To really catch him off guard, your decorations need something that pops — something like a life-size figure depicting him climbing a chain-link fence while celebrating his 2009 Indy 500 win.
That’s exactly what Jameson and Kimmy Terzini had.
“What’s Helio doing over there,” Castroneves said when he pulled up to their house on the north side of downtown Saturday and saw the replica.
For the second consecutive year, IMS wanted to repay its season-ticket holders after the coronavirus pandemic kept them out of their seats for last year’s race and led to limited capacity for Sunday’s running.
Racers started Saturday with the annual drivers meeting, which was held at Pagoda Plaza before taking part in the 500 Spectacle of Homes reverse parade, which took the place of the usual 500 Festival Parade.
Drivers departed from IMS after the meeting and headed down Main Street in Speedway before going to Monument Circle for a short ceremony. Castroneves and five other drivers then made their way to designated homes of season ticket holders.
Kimmy Terzini got the call Monday from IMS telling her Castroneves would be coming to their house. When she informed Jameson, the decorating process began — or at least went up a notch.
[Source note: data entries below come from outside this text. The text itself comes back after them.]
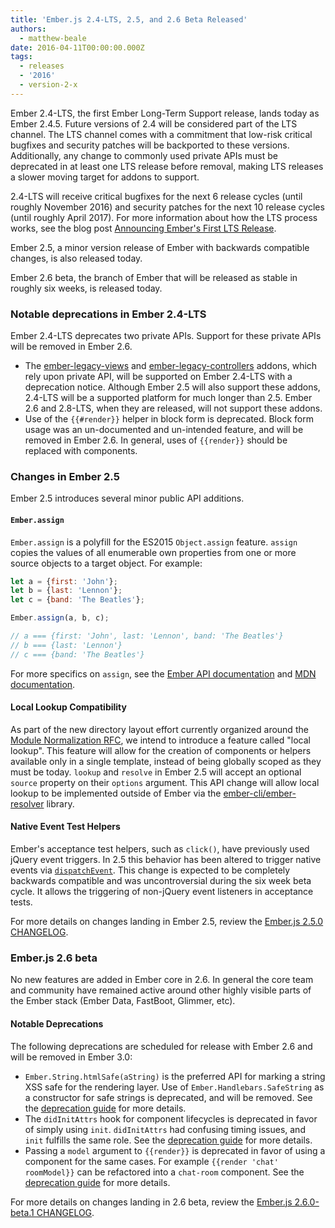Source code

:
 ```yaml
---
title: 'Ember.js 2.4-LTS, 2.5, and 2.6 Beta Released'
authors:
  - matthew-beale
date: 2016-04-11T00:00:00.000Z
tags:
  - releases
  - '2016'
  - version-2-x
---
```



Ember 2.4-LTS, the first Ember Long-Term Support release, lands today as Ember
2.4.5. Future versions of 2.4 will be considered part of the LTS channel.
The LTS channel comes with a commitment
that low-risk critical bugfixes and security patches will be backported to
these versions. Additionally, any change to commonly used private APIs must be deprecated
in at least one LTS release before removal, making LTS releases a slower
moving target for addons to support.

2.4-LTS will receive critical bugfixes for the next 6 release cycles (until
roughly November 2016) and security patches for the next 10 release cycles
(until roughly April 2017). For more information about how the LTS process works,
see the blog post [Announcing Ember's First LTS Release](http://emberjs.com/blog/2016/02/25/announcing-embers-first-lts.html).

Ember 2.5, a minor version release of Ember with backwards compatible
changes, is also released today.

Ember 2.6 beta, the branch of Ember that will be released as stable in
roughly six weeks, is released today.

### Notable deprecations in Ember 2.4-LTS

Ember 2.4-LTS deprecates two private APIs. Support for these private APIs will
be removed in Ember 2.6.

* The [ember-legacy-views](https://github.com/emberjs/ember-legacy-views) and [ember-legacy-controllers](https://github.com/emberjs/ember-legacy-controllers)
  addons, which rely upon private API, will be supported on Ember 2.4-LTS with a deprecation notice. Although Ember 2.5 will also
  support these addons, 2.4-LTS will be a supported platform for much longer than
  2.5. Ember 2.6 and 2.8-LTS, when they are released, will not support these addons.
* Use of the `{{#render}}` helper in block form is deprecated. Block form usage was an
  un-documented and un-intended feature, and will be removed in Ember 2.6. In general,
  uses of `{{render}}` should be replaced with components.

### Changes in Ember 2.5

Ember 2.5 introduces several minor public API additions.

#### `Ember.assign`

`Ember.assign` is a polyfill for the ES2015 `Object.assign` feature. `assign`
copies the values of all enumerable own properties from one or more source
objects to a target object. For example:

```javascript
let a = {first: 'John'};
let b = {last: 'Lennon'};
let c = {band: 'The Beatles'};

Ember.assign(a, b, c);

// a === {first: 'John', last: 'Lennon', band: 'The Beatles'}
// b === {last: 'Lennon'}
// c === {band: 'The Beatles'}
```

For more specifics on `assign`, see the [Ember API documentation](http://emberjs.com/api/#method_assign)
and [MDN documentation](https://developer.mozilla.org/en-US/docs/Web/JavaScript/Reference/Global_Objects/Object/assign).

#### Local Lookup Compatibility

As part of the new directory layout effort currently organized around the
[Module Normalization RFC](https://github.com/emberjs/rfcs/pull/124),
we intend to introduce a feature called
"local lookup". This feature will allow for the creation of components or helpers available
only in a single template, instead of being globally scoped as they must be
today. `lookup` and `resolve` in Ember 2.5 will accept an optional `source` property
on their `options` argument. This API change will allow local
lookup to be implemented outside of Ember via the
[ember-cli/ember-resolver](https://github.com/ember-cli/ember-resolver) library.

#### Native Event Test Helpers

Ember's acceptance test helpers, such as `click()`, have previously used
jQuery event triggers. In 2.5 this behavior has been altered to trigger
native events via [`dispatchEvent`](https://developer.mozilla.org/en-US/docs/Web/API/EventTarget/dispatchEvent).
This change is expected to be completely backwards compatible and was
uncontroversial during the six week beta cycle. It allows the triggering of
non-jQuery event listeners in acceptance tests.

For more details on changes landing in Ember 2.5, review the
[Ember.js 2.5.0 CHANGELOG](https://github.com/emberjs/ember.js/blob/v2.5.0/CHANGELOG.md).

### Ember.js 2.6 beta

No new features are added in Ember core in 2.6. In
general the core team and
community have remained active around other highly visible parts of
the Ember stack (Ember Data, FastBoot, Glimmer, etc).

#### Notable Deprecations

The following deprecations are scheduled for release with Ember 2.6 and will be
removed in Ember 3.0:

* `Ember.String.htmlSafe(aString)` is the preferred API for marking a string
  XSS safe for the rendering layer. Use of `Ember.Handlebars.SafeString` as
  a constructor for safe strings is deprecated, and will be removed.
  See the [deprecation guide](http://emberjs.com/deprecations/v2.x/#toc_use-ember-string-htmlsafe-over-ember-handlebars-safestring) for more details.
* The `didInitAttrs` hook for component lifecycles is deprecated in favor of
  simply using `init`. `didInitAttrs` had confusing timing
  issues, and `init` fulfills the same role. See the [deprecation guide](http://emberjs.com/deprecations/v2.x/#toc_ember-component-didinitattrs) for more details.
* Passing a `model` argument to `{{render}}` is deprecated in favor of using
  a component for the same cases. For example `{{render 'chat' roomModel}}`
  can be refactored into a `chat-room` component.
  See the [deprecation guide](http://emberjs.com/deprecations/v2.x/#toc_model-param-in-code-render-code-helper) for more details.

For more details on changes landing in 2.6 beta, review the
[Ember.js 2.6.0-beta.1 CHANGELOG](https://github.com/emberjs/ember.js/blob/v2.6.0-beta.1/CHANGELOG.md).
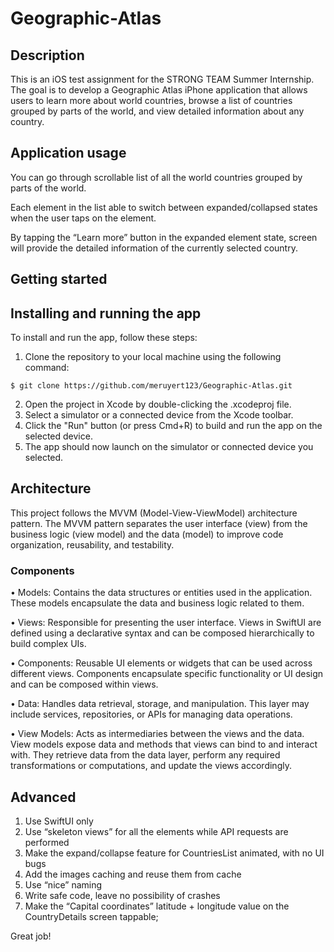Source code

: # Geographic-Atlas

## Description
This is an iOS test assignment for the STRONG TEAM Summer Internship. The goal is to develop a Geographic Atlas iPhone application that allows users to learn more about world countries, browse a list of countries grouped by parts of the world, and view detailed information about any country.

## Application usage
You can go through scrollable list of all the world countries grouped by parts of the world.

Each element in the list able to switch between expanded/collapsed states when the user taps on the element.

By tapping the “Learn more” button in the expanded element state, screen will provide the detailed information of the currently selected country. 

## Getting started
## Installing and running the app
To install and run the app, follow these steps:
1. Clone the repository to your local machine using the following command:
```
$ git clone https://github.com/meruyert123/Geographic-Atlas.git
```
2. Open the project in Xcode by double-clicking the .xcodeproj file.
3. Select a simulator or a connected device from the Xcode toolbar.
4. Click the "Run" button (or press Cmd+R) to build and run the app on the selected device.
5. The app should now launch on the simulator or connected device you selected.

## Architecture
This project follows the MVVM (Model-View-ViewModel) architecture pattern. The MVVM pattern separates the user interface (view) from the business logic (view model) and the data (model) to improve code organization, reusability, and testability.
### Components
• Models: Contains the data structures or entities used in the application. These models encapsulate the data and business logic related to them.

• Views: Responsible for presenting the user interface. Views in SwiftUI are defined using a declarative syntax and can be composed hierarchically to build complex UIs.

• Components: Reusable UI elements or widgets that can be used across different views. Components encapsulate specific functionality or UI design and can be composed within views.

• Data: Handles data retrieval, storage, and manipulation. This layer may include services, repositories, or APIs for managing data operations.

• View Models: Acts as intermediaries between the views and the data. View models expose data and methods that views can bind to and interact with. They retrieve data from the data layer, perform any required transformations or computations, and update the views accordingly.


## Advanced
1. Use SwiftUI only
2. Use “skeleton views” for all the elements while API requests are performed
3. Make the expand/collapse feature for CountriesList animated, with no UI bugs
4. Add the images caching and reuse them from cache
5. Use “nice” naming
6. Write safe code, leave no possibility of crashes
7. Make the “Capital coordinates” latitude + longitude value on the CountryDetails screen tappable;




Great job! 

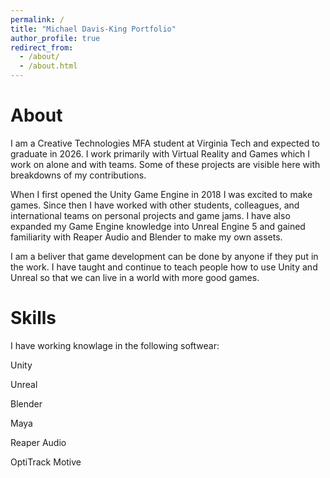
 ```yaml
---
permalink: /
title: "Michael Davis-King Portfolio"
author_profile: true
redirect_from: 
  - /about/
  - /about.html
---
```


About
======
I am a Creative Technologies MFA student at Virginia Tech and expected to graduate in 2026. I work primarily with Virtual Reality and Games which I work on alone and with teams. Some of these projects are visible here with breakdowns of my contributions.

When I first opened the Unity Game Engine in 2018 I was excited to make games. Since then I have worked with other students, colleagues, and international teams on personal projects and game jams. I have also expanded my Game Engine knowledge into Unreal Engine 5 and gained familiarity with Reaper Audio and Blender to make my own assets.

I am a beliver that game development can be done by anyone if they put in the work. I have taught and continue to teach people how to use Unity and Unreal so that we can live in a world with more good games.

Skills
======
I have working knowlage in the following softwear:

Unity

Unreal

Blender

Maya

Reaper Audio

OptiTrack Motive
“We pulled everything we had out of the house,” Jameson said. “We’ve got a lot of memorabilia after going several years, so we decided to put it in the front yard instead of the living room.”
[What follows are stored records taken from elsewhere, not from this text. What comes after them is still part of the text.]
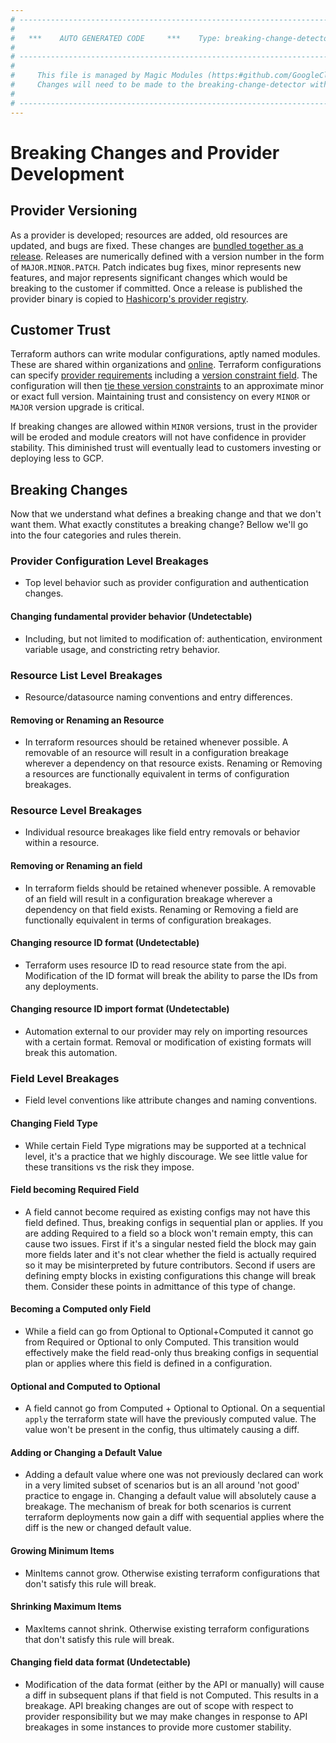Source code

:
 ```yaml
---
# ----------------------------------------------------------------------------
#
#   ***    AUTO GENERATED CODE     ***    Type: breaking-change-detector  ***
#
# ----------------------------------------------------------------------------
#
#     This file is managed by Magic Modules (https:#github.com/GoogleCloudPlatform/magic-modules)
#     Changes will need to be made to the breaking-change-detector within Magic Modules instead of here.
#
# ----------------------------------------------------------------------------
---
```


# Breaking Changes and Provider Development

## Provider Versioning
As a provider is developed; resources are added, old resources are updated, and bugs are fixed.
These changes are [bundled together as a release](https://github.com/hashicorp/terraform-provider-google/releases/tag/v4.32.0).
Releases are numerically defined with a version number in the form of `MAJOR.MINOR.PATCH`.
Patch indicates bug fixes, minor represents new features, and major represents significant changes
which would be breaking to the customer if committed. Once a release is published the provider binary is copied to
[Hashicorp's provider registry](https://registry.terraform.io/browse/providers).

## Customer Trust
Terraform authors can write modular configurations, aptly named modules. These are shared within organizations and
[online](https://registry.terraform.io/browse/modules). Terraform configurations can specify [provider requirements](https://www.terraform.io/language/providers/requirements)
including a [version constraint field](https://www.terraform.io/language/providers/requirements#version-constraints).
The configuration will then [tie these version constraints](https://www.terraform.io/language/expressions/version-constraints)
to an approximate minor or exact full version. Maintaining trust and consistency on every `MINOR` or `MAJOR` version upgrade is critical.

If breaking changes are allowed within `MINOR` versions, trust in the provider will be eroded and module creators will
not have confidence in provider stability. This diminished trust will eventually lead to customers investing or deploying less to GCP.

## Breaking Changes

Now that we understand what defines a breaking change and that we don't want them.
What exactly constitutes a breaking change? Bellow we'll
go into the four categories and rules therein.


### Provider Configuration Level Breakages

* Top level behavior such as provider configuration and authentication changes.

<h4 id="provider-config-fundamental"> Changing fundamental provider behavior (Undetectable) </h4>

* Including, but not limited to modification of: authentication, environment variable usage, and constricting retry behavior.

### Resource List Level Breakages

* Resource/datasource naming conventions and entry differences.

<h4 id="resource-map-resource-removal-or-rename"> Removing or Renaming an Resource  </h4>

* In terraform resources should be retained whenever possible. A removable of an resource will result in a configuration breakage wherever a dependency on that resource exists. Renaming or Removing a resources are functionally equivalent in terms of configuration breakages.

### Resource Level Breakages

* Individual resource breakages like field entry removals or behavior within a resource.

<h4 id="resource-schema-field-removal-or-rename"> Removing or Renaming an field  </h4>

* In terraform fields should be retained whenever possible. A removable of an field will result in a configuration breakage wherever a dependency on that field exists. Renaming or Removing a field are functionally equivalent in terms of configuration breakages.

<h4 id="resource-id"> Changing resource ID format (Undetectable) </h4>

* Terraform uses resource ID to read resource state from the api. Modification of the ID format will break the ability to parse the IDs from any deployments.

<h4 id="resource-import-format"> Changing resource ID import format (Undetectable) </h4>

* Automation external to our provider may rely on importing resources with a certain format. Removal or modification of existing formats will break this automation.

### Field Level Breakages

* Field level conventions like attribute changes and naming conventions.

<h4 id="field-changing-type"> Changing Field Type  </h4>

* While certain Field Type migrations may be supported at a technical level, it's a practice that we highly discourage. We see little value for these transitions vs the risk they impose.

<h4 id="field-optional-to-required"> Field becoming Required Field  </h4>

* A field cannot become required as existing configs may not have this field defined. Thus, breaking configs in sequential plan or applies. If you are adding Required to a field so a block won't remain empty, this can cause two issues. First if it's a singular nested field the block may gain more fields later and it's not clear whether the field is actually required so it may be misinterpreted by future contributors. Second if users are defining empty blocks in existing configurations this change will break them. Consider these points in admittance of this type of change.

<h4 id="field-becoming-computed"> Becoming a Computed only Field  </h4>

* While a field can go from Optional to Optional+Computed it cannot go from Required or Optional to only Computed. This transition would effectively make the field read-only thus breaking configs in sequential plan or applies where this field is defined in a configuration.

<h4 id="field-oc-to-c"> Optional and Computed to Optional  </h4>

* A field cannot go from Computed + Optional to Optional. On a sequential `apply` the terraform state will have the previously computed value. The value won't be present in the config, thus ultimately causing a diff.

<h4 id="field-changing-default-value"> Adding or Changing a Default Value  </h4>

* Adding a default value where one was not previously declared can work in a very limited subset of scenarios but is an all around 'not good' practice to engage in. Changing a default value will absolutely cause a breakage. The mechanism of break for both scenarios is current terraform deployments now gain a diff with sequential applies where the diff is the new or changed default value.

<h4 id="field-certain-min-max"> Growing Minimum Items  </h4>

* MinItems cannot grow. Otherwise existing terraform configurations that don't satisfy this rule will break.

<h4 id="field-certain-min-max"> Shrinking Maximum Items  </h4>

* MaxItems cannot shrink. Otherwise existing terraform configurations that don't satisfy this rule will break.

<h4 id="field-changing-type"> Changing field data format (Undetectable) </h4>

* Modification of the data format (either by the API or manually) will cause a diff in subsequent plans if that field is not Computed. This results in a breakage. API breaking changes are out of scope with respect to provider responsibility but we may make changes in response to API breakages in some instances to provide more customer stability.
Jameson said it took a few hours to get the replica together. He included some decals from Castroneves’ uniform along with aviators under the helmet. Jameson also searched for images of Castroneves’ helmet to best replicate it.
“I’ve never seen anything like it,” Castroneves said. “For me, it’s special because when I climb the fence I climb to celebrate with the fans. When they decorate their house with that, it shows they appreciate. I’m so honored to have fans like I have.”
Jameson and Kimmy have been season ticket holders for about 10 years. For Jameson, this will be his 20th Indy 500.
Jameson joked about getting a yellow volunteer shirt and sneaking his way into last year’s race, but ultimately the Terzinis held a watch party at home like most other fans.
Being unable to attend not only disconnected passionate fans from the race, but it also represented what many had been missing through the pandemic. The Spectacle of Homes not only reconnected fans with the drivers, but it also connected the Terzinis with their neighbors as they voiced their support for the effort Jameson and Kimmy were putting toward their decorations.
“(IMS) realized that (Indy 500) is such a big part of Indianapolis,” Jameson said. “To stay part of it, you’ve got to be engaged with it and promote positive thinking, positive inclusion — all the stuff that helps build a community and strengthens it. They’ve done a good job of engaging with the fans, the community and different groups around the city.”
As Castroneves seeks his fourth Indy 500 title Sunday, the return and engagement of fans only builds his motivation.
“I take the positive energy from the fans, and I’m glad that they allow me to do that because it makes me keep going,” Castroneves said. “It makes me fight for it. I’m going to rip out there.”
If that dream of winning again comes true for Castroneves, what will he do as the celebration at IMS winds down? There’s a beer waiting for him at the Terzini home.